Sales Advice About How Not To Compete Against People Who Are Going Broke

Sales Advice

Sales advice:

you are competing against many people who are going broke trying to sell on low price. If you follow their lead you too will go broke.

In 1900, Paul Nathan wrote a book entitled, How to Make Money in the Printing Business.

I would encourage you, not to dismiss his sales advice and think that this only applies to the printing business. This has universal application.

In this book, he says, “if there is any one thing in the business management of a printing office that particularly commands the utter disapproval of successful printers as being worse than the other evils that beset the trade, it is the cutting of prices. The method of getting work by lowering the price has absolutely nothing to recommend and it is contrary to the common sense.

This is not new sales advice.

When you are tempted to cut price think about this particular quote and what he has to say about this whole issue of price.

The reality is that price is hardly ever THE main criteria in a buyer’s buying decision.

Important, yes.

Critical, hardly ever.

Now, let me give you further proof.

In a study conducted in 64 companies in various industries, the researchers wanted to determine just how important price was in the dropping of a supplier or a vendor.

These companies were surveyed and ask, “what is the reason that you drop a supplier or vendor and go do business with someone else?

The results may surprise.

In only 8.1% of the cases was price quoted or price mentioned as the #1 reason that these 64 companies changed suppliers.

Only 8.1% of the time.

Now if they didn’t drop one vendor to go to business with another vendor because of price what was the reason that they dropped one supplier to do business with someone else?

Drumroll, please.

Here it is: 70.2% of the time that a company dropped a supplier to do business with someone else was because of delivery issues. Delivery. It didn’t get there when it was supposed to get there. It got there and part of it was missing. It got there and some of it was broken. You name it, it was a delivery issue.

Now your prospects, your customers do not care about what excuses you may have about why your delivery was screwed up.

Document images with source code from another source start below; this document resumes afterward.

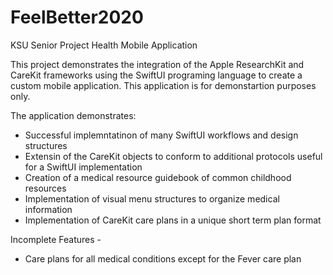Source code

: # FeelBetter2020
KSU Senior Project Health Mobile Application

This project demonstrates the integration of the Apple ResearchKit and CareKit frameworks using the SwiftUI programing language to create a custom mobile application. 
This application is for demonstartion purposes only.

The application demonstrates: 
- Successful implemntatinon of many SwiftUI workflows and design structures
- Extensin of the CareKit objects to conform to additional protocols useful for a SwiftUI implementation
- Creation of a medical resource guidebook of common childhood resources
- Implementation of visual menu structures to organize medical information
- Implementation of CareKit care plans in a unique short term plan format

Incomplete Features -
- Care plans for all medical conditions except for the Fever care plan
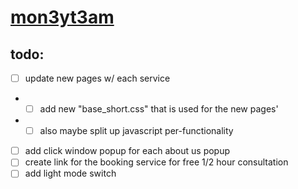 # [mon3yt3am](https://mon3yt3am.github.io)

## todo:
- [ ] update new pages w/ each service
- - [ ] add new "base_short.css" that is used for the new pages'
- - [ ] also maybe split up javascript per-functionality
- [ ] add click window popup for each about us popup
- [ ] create link for the booking service for free 1/2 hour consultation
- [ ] add light mode switch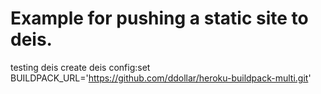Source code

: # Example for pushing a static site to deis.
testing
deis create
deis config:set BUILDPACK_URL='https://github.com/ddollar/heroku-buildpack-multi.git'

They don’t want to hear about the UPS strike; they don’t want to hear about whatever it may be that somebody in your warehouse forgot to include something and they were sick and their wife was pregnant and she was having a miscarriage and she was, blah, blah, blah.

Your customers don’t care.

They don’t want to hear that stuff.

The quickest way that you can lose a customer is because the delivery was not there when it was supposed to be there in its entirety when it was promised.

The other side of that is that the quickest way you can take business away from someone that you are competing against is to be there when they screw up their delivery. It is a great pain point for a salesperson to exploit when they find a prospect that has delivery issues with their current supplier.

You don’t have to look very far as a salesperson to find companies that are making mistakes relative to delivery issues.